Kawah Putih Ciwidey - Kecantikan Alam Jawa Barat Yang Tersembunyi

house travel bandung
Hari sudah menjelang sore, di pukul 14.00 ketika 2 guide kami yang cantik-cantik, Ivana dari housetravelbandung.com didampingi rekannya Monika, menjemput kami di Trans Luxury Mall Bandung.  Kami akan menuju objek wisata Kawah Putih di wilayah Ciwidey Jawa Barat.  Mengantisipasi kemacetan Bandung yang menggila di akhir pekan, aplikasi Waze dipasang pada smartphone Ivana.  Dari beberapa alternatif rute yang ditawarkan Waze, kami akhirnya memilih rute yang akan melewati wilayah Kopo.  Rute ini dipilih karena merupakan rute yang tersingkat dengan kemacetan yang tampaknya minimal.

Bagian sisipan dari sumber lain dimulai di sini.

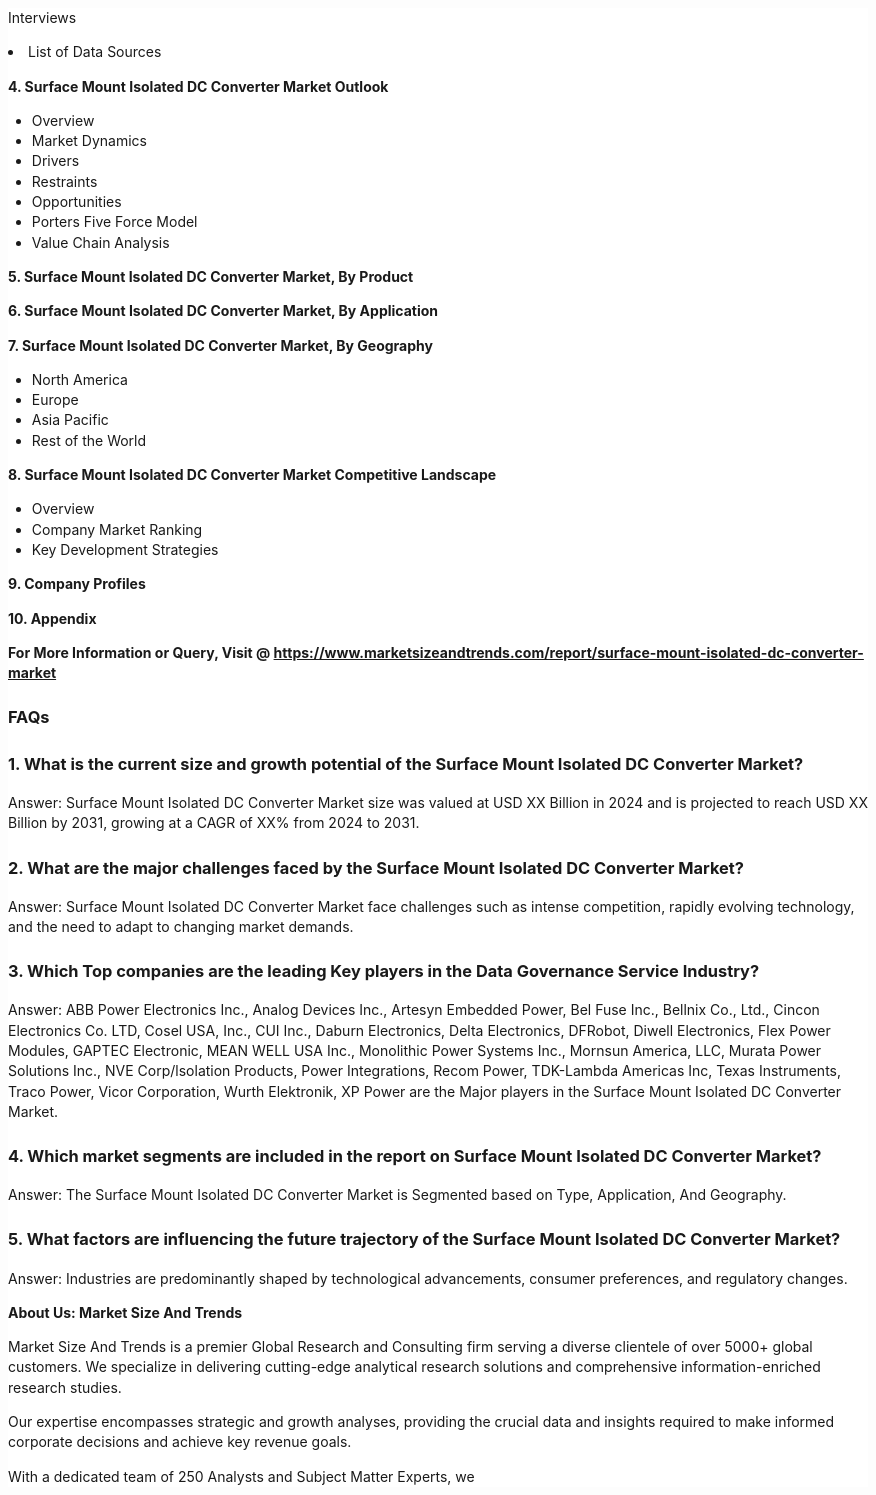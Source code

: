 Interviews</span></li><li><span class="">List of Data Sources</span></li></ul></div><div class="" data-test-id=""><p><strong><span class="">4. Surface Mount Isolated DC Converter Market Outlook</span></strong></p></div><div class="" data-test-id=""><ul><li><span class="">Overview</span></li><li><span class="">Market Dynamics</span></li><li><span class="">Drivers</span></li><li><span class="">Restraints</span></li><li><span class="">Opportunities</span></li><li><span class="">Porters Five Force Model</span></li><li><span class="">Value Chain Analysis</span></li></ul></div><div class="" data-test-id=""><p><strong><span class="">5. Surface Mount Isolated DC Converter Market, By Product</span></strong></p></div><div class="" data-test-id=""><p><strong><span class="">6. Surface Mount Isolated DC Converter Market, By Application</span></strong></p></div><div class="" data-test-id=""><p><strong><span class="">7. Surface Mount Isolated DC Converter Market, By Geography</span></strong></p></div><div class="" data-test-id=""><ul><li><span class="">North America</span></li><li><span class="">Europe</span></li><li><span class="">Asia Pacific</span></li><li><span class="">Rest of the World</span></li></ul></div><div class="" data-test-id=""><p><strong><span class="">8. Surface Mount Isolated DC Converter Market Competitive Landscape</span></strong></p></div><div class="" data-test-id=""><ul><li><span class="">Overview</span></li><li><span class="">Company Market Ranking</span></li><li><span class="">Key Development Strategies</span></li></ul></div><div class="" data-test-id=""><p><strong><span class="">9. Company Profiles</span></strong></p></div><div class="" data-test-id=""><p><strong><span class="">10. Appendix</span></strong></p></div><div class="" data-test-id=""><p><strong><span class="">For More Information or Query, Visit @ <a href="https://www.marketsizeandtrends.com/report/surface-mount-isolated-dc-converter-market" target="_blank">https://www.marketsizeandtrends.com/report/surface-mount-isolated-dc-converter-market</a></span></strong></p></div><div class="" data-test-id=""><div class="article-main__content" data-test-id="publishing-text-block"><h3><strong><span class="">FAQs</span></strong></h3></div><div class="article-main__content" data-test-id="publishing-text-block"><h3><span class="">1. What is the current size and growth potential of the Surface Mount Isolated DC Converter Market?</span></h3></div><div class="article-main__content" data-test-id="publishing-text-block"><p><span class="font-[700]">Answer</span><span class="">: Surface Mount Isolated DC Converter Market size was valued at USD XX Billion in 2024 and is projected to reach USD XX Billion by 2031, growing at a CAGR of XX% from 2024 to 2031.</span></p></div><div class="article-main__content" data-test-id="publishing-text-block"><h3><span class="">2. What are the major challenges faced by the Surface Mount Isolated DC Converter Market?</span></h3></div><div class="article-main__content" data-test-id="publishing-text-block"><p><span class="font-[700]">Answer</span><span class="">: Surface Mount Isolated DC Converter Market face challenges such as intense competition, rapidly evolving technology, and the need to adapt to changing market demands.</span></p></div><div class="article-main__content" data-test-id="publishing-text-block"><h3><span class="">3. Which Top companies are the leading Key players in the Data Governance Service Industry?</span></h3></div><div class="article-main__content" data-test-id="publishing-text-block"><p><span class="font-[700]">Answer</span><span class="">: ABB Power Electronics Inc., Analog Devices Inc., Artesyn Embedded Power, Bel Fuse Inc., Bellnix Co., Ltd., Cincon Electronics Co. LTD, Cosel USA, Inc., CUI Inc., Daburn Electronics, Delta Electronics, DFRobot, Diwell Electronics, Flex Power Modules, GAPTEC Electronic, MEAN WELL USA Inc., Monolithic Power Systems Inc., Mornsun America, LLC, Murata Power Solutions Inc., NVE Corp/lsolation Products, Power Integrations, Recom Power, TDK-Lambda Americas Inc, Texas Instruments, Traco Power, Vicor Corporation, Wurth Elektronik, XP Power are the Major players in the Surface Mount Isolated DC Converter Market.</span></p></div><div class="article-main__content" data-test-id="publishing-text-block"><h3><span class="">4. Which market segments are included in the report on Surface Mount Isolated DC Converter Market?</span></h3></div><div class="article-main__content" data-test-id="publishing-text-block"><p><span class="font-[700]">Answer</span><span class="">: The Surface Mount Isolated DC Converter Market is Segmented based on Type, Application, And Geography.</span></p></div><div class="article-main__content" data-test-id="publishing-text-block"><h3><span class="">5. What factors are influencing the future trajectory of the Surface Mount Isolated DC Converter Market?</span></h3></div><div class="article-main__content" data-test-id="publishing-text-block"><p><span class="font-[700]">Answer:</span><span class="">&nbsp;Industries are predominantly shaped by technological advancements, consumer preferences, and regulatory changes.</span></p></div><p><strong><span class="">About Us: Market Size And Trends</span></strong></p></div><div class="" data-test-id=""><p><span class="">Market Size And Trends is a premier Global Research and Consulting firm serving a diverse clientele of over 5000+ global customers. We specialize in delivering cutting-edge analytical research solutions and comprehensive information-enriched research studies.</span></p></div><div class="" data-test-id=""><p><span class="">Our expertise encompasses strategic and growth analyses, providing the crucial data and insights required to make informed corporate decisions and achieve key revenue goals.</span></p></div><div class="" data-test-id=""><p><span class="">With a dedicated team of 250 Analysts and Subject Matter Experts, we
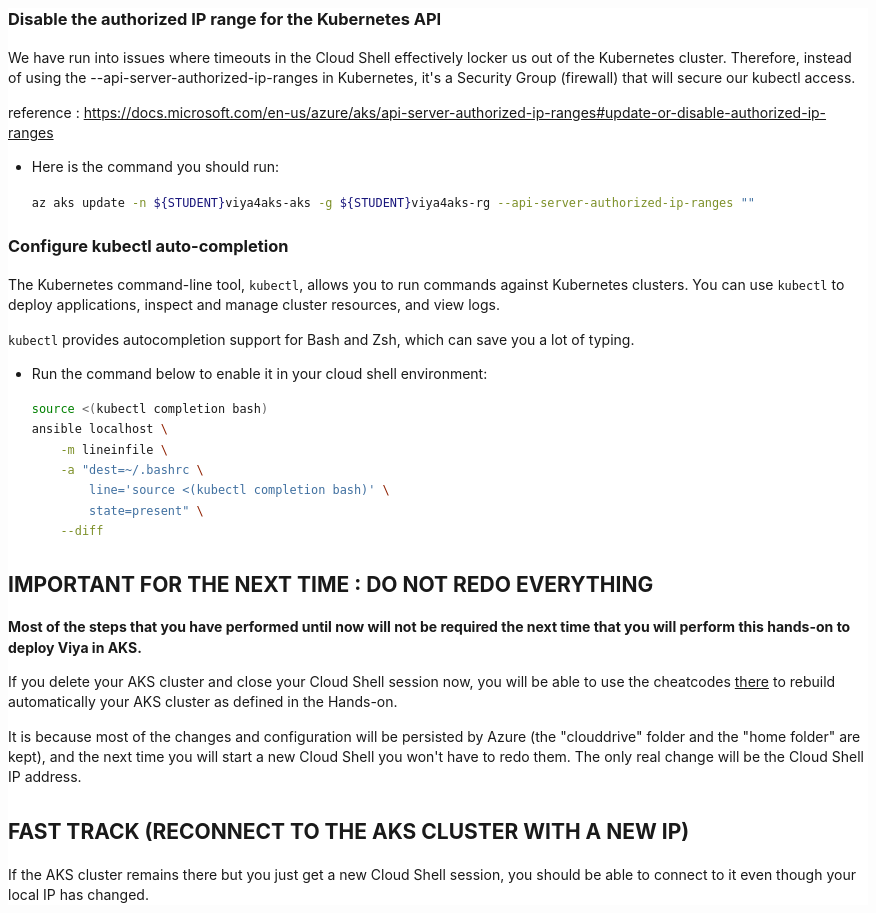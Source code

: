 ### Disable the authorized IP range for the Kubernetes API

We have run into issues where timeouts in the Cloud Shell effectively locker us out of the Kubernetes cluster.
Therefore, instead of using the --api-server-authorized-ip-ranges in Kubernetes, it's a Security Group (firewall) that will secure our kubectl access.

reference : <https://docs.microsoft.com/en-us/azure/aks/api-server-authorized-ip-ranges#update-or-disable-authorized-ip-ranges>

* Here is the command you should run:

  ```bash
  az aks update -n ${STUDENT}viya4aks-aks -g ${STUDENT}viya4aks-rg --api-server-authorized-ip-ranges ""
  ```

### Configure kubectl auto-completion

The Kubernetes command-line tool, `kubectl`, allows you to run commands against Kubernetes clusters. You can use `kubectl` to deploy applications, inspect and manage cluster resources, and view logs.

`kubectl` provides autocompletion support for Bash and Zsh, which can save you a lot of typing.

* Run the command below to enable it in your cloud shell environment:

  ```bash
  source <(kubectl completion bash)
  ansible localhost \
      -m lineinfile \
      -a "dest=~/.bashrc \
          line='source <(kubectl completion bash)' \
          state=present" \
      --diff
  ```

## IMPORTANT FOR THE NEXT TIME : DO NOT REDO EVERYTHING

**Most of the steps that you have performed until now will not be required the next time that you will perform this hands-on to deploy Viya in AKS.**

If you delete your AKS cluster and close your Cloud Shell session now, you will be able to use the cheatcodes [there](11_015_Fast_track_with_cheatcodes.md) to rebuild automatically your AKS cluster as defined in the Hands-on.

It is because most of the changes and configuration will be persisted by Azure (the "clouddrive" folder and the "home folder" are kept), and the next time you will start a new Cloud Shell you won't have to redo them. The only real change will be the Cloud Shell IP address.



## FAST TRACK (RECONNECT TO THE AKS CLUSTER WITH A NEW IP)

If the AKS cluster remains there but you just get a new Cloud Shell session, you should be able to connect to it even though your local IP has changed.
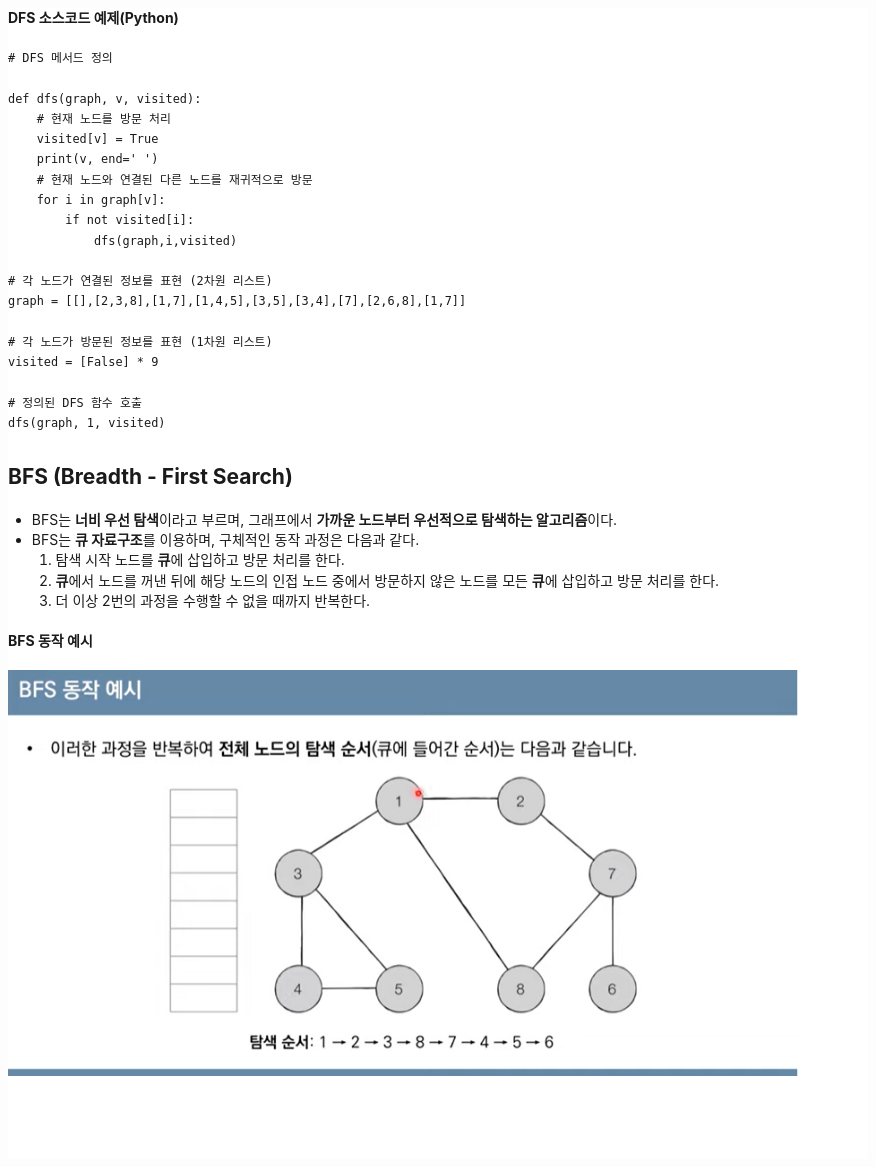 #### DFS 소스코드 예제(Python)

```
# DFS 메서드 정의

def dfs(graph, v, visited):
	# 현재 노드를 방문 처리
	visited[v] = True
	print(v, end=' ')
	# 현재 노드와 연결된 다른 노드를 재귀적으로 방문
	for i in graph[v]:
		if not visited[i]:
			dfs(graph,i,visited)
			
# 각 노드가 연결된 정보를 표현 (2차원 리스트)
graph = [[],[2,3,8],[1,7],[1,4,5],[3,5],[3,4],[7],[2,6,8],[1,7]]

# 각 노드가 방문된 정보를 표현 (1차원 리스트)
visited = [False] * 9

# 정의된 DFS 함수 호출
dfs(graph, 1, visited)
```



## BFS (Breadth - First Search)

* BFS는 **너비 우선 탐색**이라고 부르며, 그래프에서 **가까운 노드부터 우선적으로 탐색하는 알고리즘**이다.
* BFS는 **큐 자료구조**를 이용하며, 구체적인 동작 과정은 다음과 같다.
  1. 탐색 시작 노드를 **큐**에 삽입하고 방문 처리를 한다.
  2. **큐**에서 노드를 꺼낸 뒤에 해당 노드의 인접 노드 중에서 방문하지 않은 노드를 모든 **큐**에 삽입하고 방문 처리를 한다.
  3. 더 이상 2번의 과정을 수행할 수 없을 때까지 반복한다.



#### BFS 동작 예시

![BFS](https://github.com/HWANG593/Coding_Test_with_Python/blob/master/images/BFS.png?raw=true)

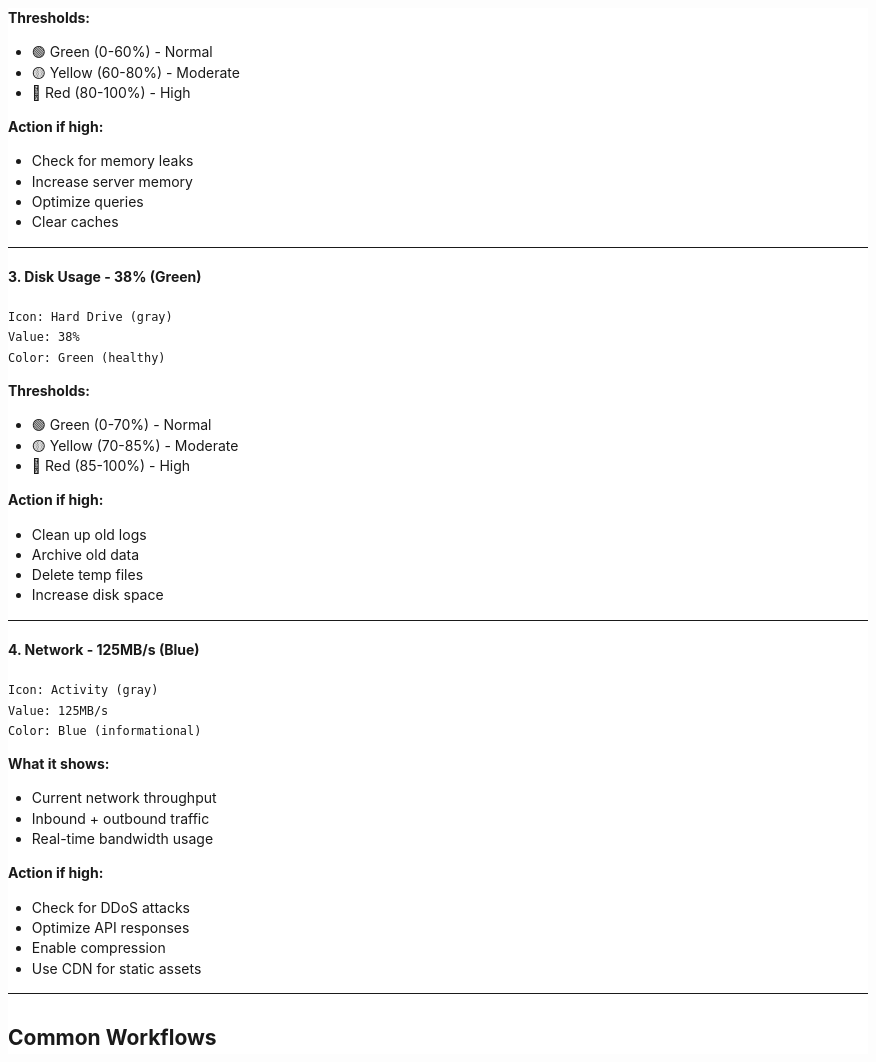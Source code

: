 **Thresholds:**
- 🟢 Green (0-60%) - Normal
- 🟡 Yellow (60-80%) - Moderate
- 🔴 Red (80-100%) - High

**Action if high:**
- Check for memory leaks
- Increase server memory
- Optimize queries
- Clear caches

---

#### 3. Disk Usage - 38% (Green)

```
Icon: Hard Drive (gray)
Value: 38%
Color: Green (healthy)
```

**Thresholds:**
- 🟢 Green (0-70%) - Normal
- 🟡 Yellow (70-85%) - Moderate
- 🔴 Red (85-100%) - High

**Action if high:**
- Clean up old logs
- Archive old data
- Delete temp files
- Increase disk space

---

#### 4. Network - 125MB/s (Blue)

```
Icon: Activity (gray)
Value: 125MB/s
Color: Blue (informational)
```

**What it shows:**
- Current network throughput
- Inbound + outbound traffic
- Real-time bandwidth usage

**Action if high:**
- Check for DDoS attacks
- Optimize API responses
- Enable compression
- Use CDN for static assets

---

## Common Workflows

Singkat cerita kami melewati kesendatan wilayah Kopo setelah hampir setengah jam merayap, setelah itu sore di bumi Parahyangan menyapa kami dengan ramah dengan kesejukan menjelang petang.  Perjalanan ditempuh tanpa kesulitan yang berarti.  Kami tiba di wilayah Ciwidey sekitar pukul empat sore.  Angin dingin yang sejuk menyapa mengejutkan ketika jendela mobil dibuka.  Ternyata udara luar lebih dingin daripada udara dalam mobil yang ber-AC.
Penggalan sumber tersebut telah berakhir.